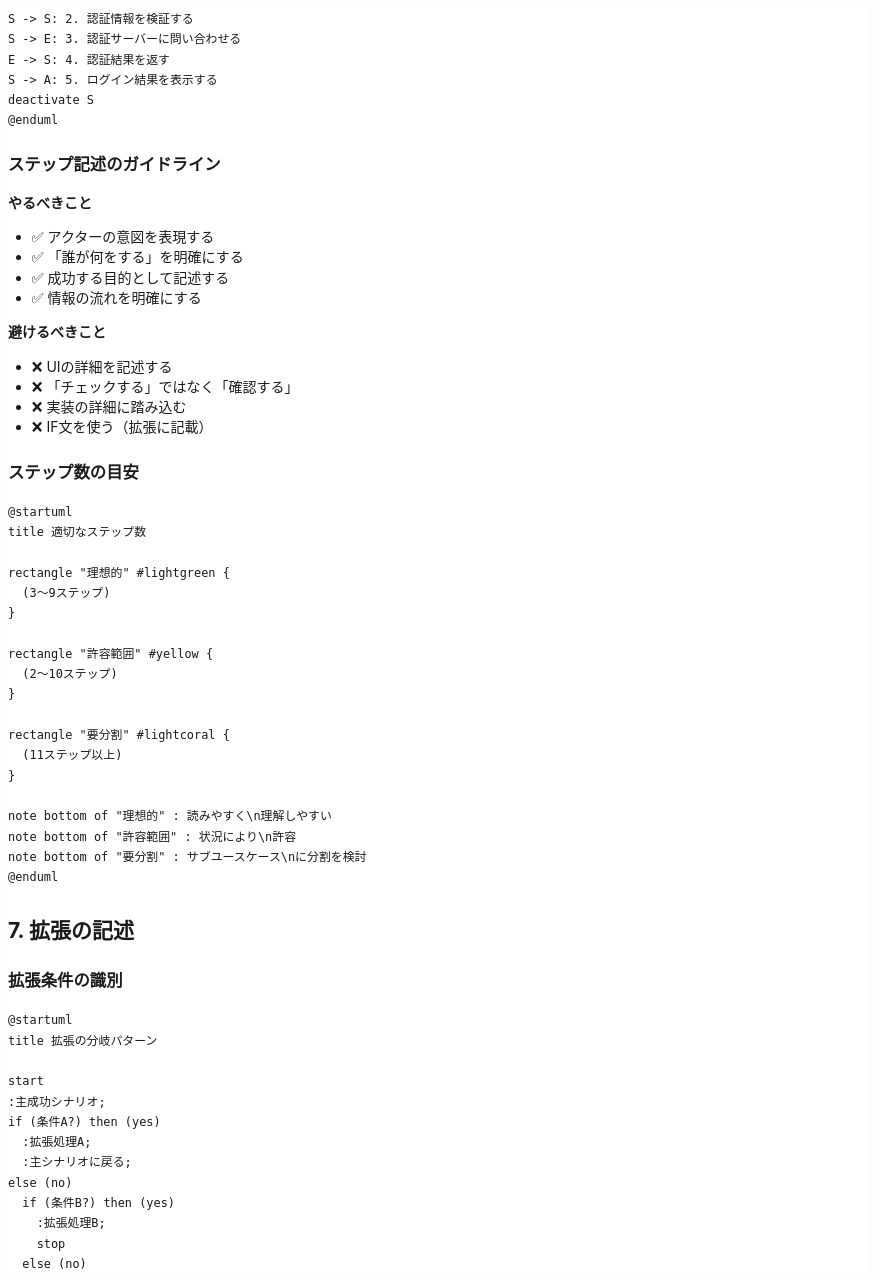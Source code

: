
 ```plantuml
S -> S: 2. 認証情報を検証する
S -> E: 3. 認証サーバーに問い合わせる
E -> S: 4. 認証結果を返す
S -> A: 5. ログイン結果を表示する
deactivate S
@enduml
```

### ステップ記述のガイドライン

**やるべきこと**
- ✅ アクターの意図を表現する
- ✅ 「誰が何をする」を明確にする
- ✅ 成功する目的として記述する
- ✅ 情報の流れを明確にする

**避けるべきこと**
- ❌ UIの詳細を記述する
- ❌ 「チェックする」ではなく「確認する」
- ❌ 実装の詳細に踏み込む
- ❌ IF文を使う（拡張に記載）

### ステップ数の目安

```plantuml
@startuml
title 適切なステップ数

rectangle "理想的" #lightgreen {
  (3〜9ステップ)
}

rectangle "許容範囲" #yellow {
  (2〜10ステップ)
}

rectangle "要分割" #lightcoral {
  (11ステップ以上)
}

note bottom of "理想的" : 読みやすく\n理解しやすい
note bottom of "許容範囲" : 状況により\n許容
note bottom of "要分割" : サブユースケース\nに分割を検討
@enduml
```

## 7. 拡張の記述

### 拡張条件の識別

```plantuml
@startuml
title 拡張の分岐パターン

start
:主成功シナリオ;
if (条件A?) then (yes)
  :拡張処理A;
  :主シナリオに戻る;
else (no)
  if (条件B?) then (yes)
    :拡張処理B;
    stop
  else (no)
```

- Problem statement
Look through the data above and report every line in which "許容範囲" appears.

- Response area
rectangle "許容範囲" #yellow {
note bottom of "許容範囲" : 状況により\n許容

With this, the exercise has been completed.